Mediterranean Creamy Chicken and Vegetable Pasta

Mediterranean Creamy Chicken and Vegetable Pasta

Table of Contents

This creamy Mediterranean-inspired pasta combines tender chicken, fresh vegetables, and a silky sauce with hints of garlic, Parmesan, and lemon. It’s hearty but balanced, bringing together the richness of cream with the brightness of fresh herbs and optional add-ins like sun-dried tomatoes or olives. Perfect for weeknight dinners, it’s a one-bowl comfort meal that feels both satisfying and fresh.

Time

  • Prep Time: 15 minutes
  • Cook Time: 25 minutes
  • Total Time: 40 minutes

Ingredients

For the Chicken:

1 lb boneless, skinless chicken breasts or thighs, diced or sliced

2 tbsp olive oil (for cooking chicken)

1 tsp dried oregano or Italian seasoning

½ tsp garlic powder (optional)

Salt and black pepper, to taste

For the Pasta & Vegetables:

12 oz penne (or preferred pasta shape)

2 cups broccoli florets

1 cup carrots, diced or sliced

1 onion, chopped or sliced (red onion preferred)

3 cloves garlic, minced

Optional Mediterranean add-ins: ½ cup Kalamata olives, ½ cup sun-dried tomatoes, ½ cup artichoke hearts, 1 cup spinach, or 1 cup cherry tomatoes

For the Creamy Sauce:

2 tbsp olive oil or butter (for sautéing)

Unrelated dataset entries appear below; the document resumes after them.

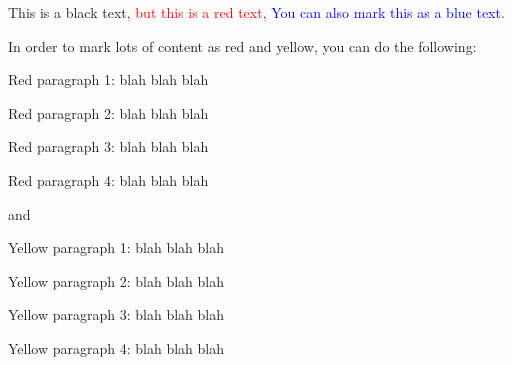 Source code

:\documentclass{article}
\newcommand{\coloredsentence}[1][red]{\textcolor{#1}}
\newenvironment{coloredtext}[1][red]{
    \bgroup\color{#1}
}{
\egroup
}
\begin{document}
This is a black text, \coloredsentence{but this is a red text}, \coloredsentence[blue]{You can also mark this as a blue text}.

In order to mark lots of content as red and yellow, you can do the following:

\begin{coloredtext}
Red paragraph 1: blah blah blah

Red paragraph 2: blah blah blah

Red paragraph 3: blah blah blah

Red paragraph 4: blah blah blah

\end{coloredtext}

and

\begin{coloredtext}[yellow]
Yellow paragraph 1: blah blah blah

Yellow paragraph 2: blah blah blah

Yellow paragraph 3: blah blah blah

Yellow paragraph 4: blah blah blah
\end{coloredtext}
\end{document}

1 cup heavy cream (or cooking cream)

1 cup chicken broth or stock

½ cup grated Parmesan cheese

1–2 tbsp fresh lemon juice and/or zest (optional, for brightness)

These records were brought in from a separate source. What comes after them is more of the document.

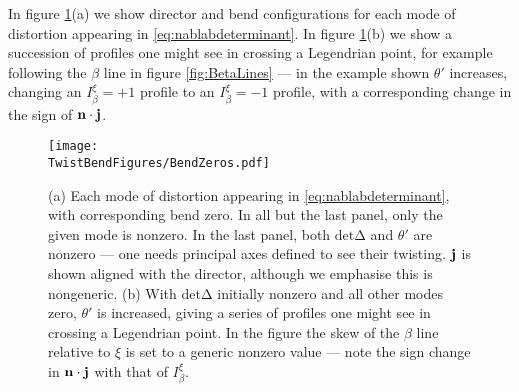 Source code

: { In figure \ref{fig:BendZeros}(a) we show director and bend configurations for each mode of distortion appearing in \eqref{eq:nablabdeterminant}. In figure \ref{fig:BendZeros}(b) we show a succession of profiles one might see in crossing a Legendrian point, for example following the $\beta$ line in figure \ref{fig:BetaLines} --- in the example shown $\theta'$ increases, changing an $I_\beta^\xi=+1$ profile to an $I_\beta^\xi=-1$ profile, with a corresponding change in the sign of $\mathbf{n} \cdot \mathbf{j}$. 
\begin{figure}[htbp]
    \centering
    \texttt{[image: \\TwistBendFigures/BendZeros.pdf]}
    \caption[The local structure of $\beta$ lines.]{(a) Each mode of distortion appearing in \eqref{eq:nablabdeterminant}, with corresponding bend zero. In all but the last panel, only the given mode is nonzero. In the last panel, both $\mathrm{det \Delta}$ and $\theta'$ are nonzero --- one needs principal axes defined to see their twisting. $\mathbf{j}$ is shown aligned with the director, although we emphasise this is nongeneric. (b) With $\mathrm{det\Delta}$ initially nonzero and all other modes zero, $\theta'$ is increased, giving a series of profiles one might see in crossing a Legendrian point. In the figure the skew of the $\beta$ line relative to $\xi$ is set to a generic nonzero value --- note the sign change in $\mathbf{n} \cdot \mathbf{j}$ with that of $I_\beta^\xi$.}
    \label{fig:BendZeros}
\end{figure}
}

2 tbsp fresh parsley or basil, chopped (for garnish and flavor)

Salt and black pepper, to taste

Instructions

Cook the pasta & vegetables:
Bring a large pot of salted water to a boil. Cook pasta according to package directions until al dente. During the last 3 minutes, add broccoli florets and carrots to the boiling water. Drain and set aside.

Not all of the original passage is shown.